The death has occurred of much-loved photographer Mel McNally, a prominent member of London’s Irish, and Longford, communities.
Mel, who passed away on Sunday 3 November after a long illness came to London in the 1950s, from a family of 12 in Longford Town, five sons and seven daughters.
His sister Rose, who lives in London, is the last surviving sibling.
Mel had worked as a photographer in Longford at the Midlands Photographic Company before he came to London where he quickly found work as a barman in the West End.
He met his beloved wife Kathleen (‘Kit), a midwife from Castleconnor, in Sligo, at an Irish dance hall. They married in Leytonstone the following year.

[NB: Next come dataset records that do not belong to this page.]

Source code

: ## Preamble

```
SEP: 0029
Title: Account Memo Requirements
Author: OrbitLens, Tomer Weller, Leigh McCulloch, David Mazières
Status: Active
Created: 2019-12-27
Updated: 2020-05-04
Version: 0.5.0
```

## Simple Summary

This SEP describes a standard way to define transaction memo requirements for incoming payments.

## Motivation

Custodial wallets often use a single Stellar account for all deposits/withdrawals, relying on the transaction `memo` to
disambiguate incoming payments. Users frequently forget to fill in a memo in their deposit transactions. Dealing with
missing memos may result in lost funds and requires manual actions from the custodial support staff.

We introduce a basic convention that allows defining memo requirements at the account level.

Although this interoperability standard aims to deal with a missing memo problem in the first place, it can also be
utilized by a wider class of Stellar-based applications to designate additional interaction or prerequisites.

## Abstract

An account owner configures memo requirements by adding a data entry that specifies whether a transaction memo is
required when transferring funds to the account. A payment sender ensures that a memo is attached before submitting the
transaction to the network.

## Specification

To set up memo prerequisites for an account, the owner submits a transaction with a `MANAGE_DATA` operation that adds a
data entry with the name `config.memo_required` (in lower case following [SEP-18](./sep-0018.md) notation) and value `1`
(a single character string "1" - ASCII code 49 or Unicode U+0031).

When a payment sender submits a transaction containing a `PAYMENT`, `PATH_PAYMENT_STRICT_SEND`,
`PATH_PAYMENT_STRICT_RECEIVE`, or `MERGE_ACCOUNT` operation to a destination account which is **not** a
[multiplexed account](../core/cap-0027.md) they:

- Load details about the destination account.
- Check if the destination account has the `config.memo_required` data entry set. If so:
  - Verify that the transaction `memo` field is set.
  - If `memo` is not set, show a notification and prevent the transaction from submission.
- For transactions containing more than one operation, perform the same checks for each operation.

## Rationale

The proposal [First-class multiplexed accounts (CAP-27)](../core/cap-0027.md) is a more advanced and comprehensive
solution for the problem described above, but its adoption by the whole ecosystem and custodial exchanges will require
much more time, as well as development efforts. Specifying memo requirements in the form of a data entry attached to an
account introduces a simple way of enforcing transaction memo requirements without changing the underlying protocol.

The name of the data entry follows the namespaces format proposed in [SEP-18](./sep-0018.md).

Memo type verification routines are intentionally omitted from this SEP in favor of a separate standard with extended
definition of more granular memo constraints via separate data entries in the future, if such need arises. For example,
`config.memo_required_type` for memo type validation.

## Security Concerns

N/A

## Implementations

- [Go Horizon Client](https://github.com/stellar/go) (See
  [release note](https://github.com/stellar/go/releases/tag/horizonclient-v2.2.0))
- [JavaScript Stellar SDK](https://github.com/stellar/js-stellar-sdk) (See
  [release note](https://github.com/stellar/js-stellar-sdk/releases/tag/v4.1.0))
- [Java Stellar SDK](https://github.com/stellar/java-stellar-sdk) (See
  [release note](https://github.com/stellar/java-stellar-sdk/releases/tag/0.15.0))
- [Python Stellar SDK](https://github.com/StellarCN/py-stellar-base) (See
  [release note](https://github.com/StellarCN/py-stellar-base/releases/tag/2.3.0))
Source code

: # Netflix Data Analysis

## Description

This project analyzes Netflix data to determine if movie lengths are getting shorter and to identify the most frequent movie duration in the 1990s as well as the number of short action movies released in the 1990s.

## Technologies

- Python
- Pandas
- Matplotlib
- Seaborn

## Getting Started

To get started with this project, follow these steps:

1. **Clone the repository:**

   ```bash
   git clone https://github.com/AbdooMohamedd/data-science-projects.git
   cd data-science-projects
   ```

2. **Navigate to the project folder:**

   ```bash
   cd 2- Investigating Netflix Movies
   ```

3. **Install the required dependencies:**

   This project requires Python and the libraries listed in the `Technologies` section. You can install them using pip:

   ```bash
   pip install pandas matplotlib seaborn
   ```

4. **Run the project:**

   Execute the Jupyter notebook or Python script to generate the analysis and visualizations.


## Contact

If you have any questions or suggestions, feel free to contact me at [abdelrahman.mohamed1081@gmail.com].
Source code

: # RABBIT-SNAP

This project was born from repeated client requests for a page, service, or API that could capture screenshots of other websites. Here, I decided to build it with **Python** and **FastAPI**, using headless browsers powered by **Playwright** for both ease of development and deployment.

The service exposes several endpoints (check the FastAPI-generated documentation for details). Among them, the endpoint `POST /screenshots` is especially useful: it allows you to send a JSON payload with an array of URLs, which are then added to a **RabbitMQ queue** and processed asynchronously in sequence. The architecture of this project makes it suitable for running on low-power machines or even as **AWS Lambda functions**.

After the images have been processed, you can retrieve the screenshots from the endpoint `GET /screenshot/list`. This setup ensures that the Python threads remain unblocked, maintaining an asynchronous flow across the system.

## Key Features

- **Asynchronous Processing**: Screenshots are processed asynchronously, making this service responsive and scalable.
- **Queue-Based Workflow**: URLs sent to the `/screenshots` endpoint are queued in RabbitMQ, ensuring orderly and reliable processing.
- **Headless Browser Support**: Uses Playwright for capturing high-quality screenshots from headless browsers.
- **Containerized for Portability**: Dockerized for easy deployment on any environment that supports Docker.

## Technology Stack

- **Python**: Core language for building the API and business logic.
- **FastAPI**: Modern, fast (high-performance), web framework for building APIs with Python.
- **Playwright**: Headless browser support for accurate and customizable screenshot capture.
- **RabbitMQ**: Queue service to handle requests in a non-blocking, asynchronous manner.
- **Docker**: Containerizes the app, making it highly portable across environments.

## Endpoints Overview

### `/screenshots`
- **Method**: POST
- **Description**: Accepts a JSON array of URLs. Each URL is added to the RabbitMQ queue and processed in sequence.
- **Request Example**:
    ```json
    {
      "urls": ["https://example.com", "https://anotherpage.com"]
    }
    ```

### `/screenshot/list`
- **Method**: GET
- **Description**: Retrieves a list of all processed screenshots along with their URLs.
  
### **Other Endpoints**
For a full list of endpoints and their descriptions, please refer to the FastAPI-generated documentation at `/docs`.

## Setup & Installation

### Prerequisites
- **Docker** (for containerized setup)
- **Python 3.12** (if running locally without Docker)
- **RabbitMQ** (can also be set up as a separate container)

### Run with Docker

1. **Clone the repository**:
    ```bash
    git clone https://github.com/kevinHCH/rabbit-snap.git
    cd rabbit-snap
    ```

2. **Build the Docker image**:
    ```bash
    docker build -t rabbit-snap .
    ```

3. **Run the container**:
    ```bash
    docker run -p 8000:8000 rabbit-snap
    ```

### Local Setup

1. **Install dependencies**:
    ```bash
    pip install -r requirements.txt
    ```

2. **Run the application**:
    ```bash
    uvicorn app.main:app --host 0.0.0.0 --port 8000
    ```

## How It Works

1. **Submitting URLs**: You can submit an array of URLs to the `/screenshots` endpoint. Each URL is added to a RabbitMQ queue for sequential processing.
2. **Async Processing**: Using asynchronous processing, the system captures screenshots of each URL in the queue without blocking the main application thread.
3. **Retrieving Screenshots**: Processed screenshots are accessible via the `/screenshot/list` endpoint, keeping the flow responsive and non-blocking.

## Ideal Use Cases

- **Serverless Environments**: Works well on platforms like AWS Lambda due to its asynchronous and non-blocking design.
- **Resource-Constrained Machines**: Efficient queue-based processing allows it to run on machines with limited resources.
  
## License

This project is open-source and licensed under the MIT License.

Kit took up a post as a midwife in Harlow, Essex in the early 1960s where she and Mel chose to spend the rest of their lives there, with their son Mal and daughter Rita, among the large Irish community there and where Mel was president of Harlow’s Irish Association for many years.
Kit passed away in 2013.
(Mel seen here with the Irish World‘s advertising manager Anne Geaghan)
In the 1970s Mel took up regular photography again and for many years worked for The Irish Post under its original owners.
His son Mal, an accomplished press photographer, said his father “absolutely loved photographing the Irish community for the 40 or so years he did it”.
Longford County Councillor Joe Flaherty led some of the many the tributes to Mel: “Saddened to hear of the death of a true living Longford legend in London town. A famous photographer, Mel McNally never forgot his Longford roots.
“He mixed freely with the London Irish community and the great and good of British society. To most of us he was simply Mel or Mac whilst for others it was always Mr McNally.”
“At the time of intense peace talks with the Irish and British government (leading to the Good Friday Agreement) he was probably the only (doubt there ever will be another) photographer on first name terms with our then Taoiseach, Albert Reynolds, and the British PM, John Major.
“On the morning of a historic breakthrough approximately 500 photographers filled Downing St for that elusive special shot. John Major famously walked towards the mass of cameras and called on his “good friend Mel” to come inside to take a personal photo of himself and Albert.
“Rest easy Mr McNally.”
He is survived by his sister Rose in London, his son Malcolm and daughter-in-law Sarah, daughter Rita and son-in-law John, grandchildren Erin, Katie, Thomas and Sophia and many nieces and nephews in Ireland and Britain.
Mel will, like his beloved Kit, be buried in his native Longford which named him a Longford Person of the Year in 2016. In 2009 he received an Irish World Award.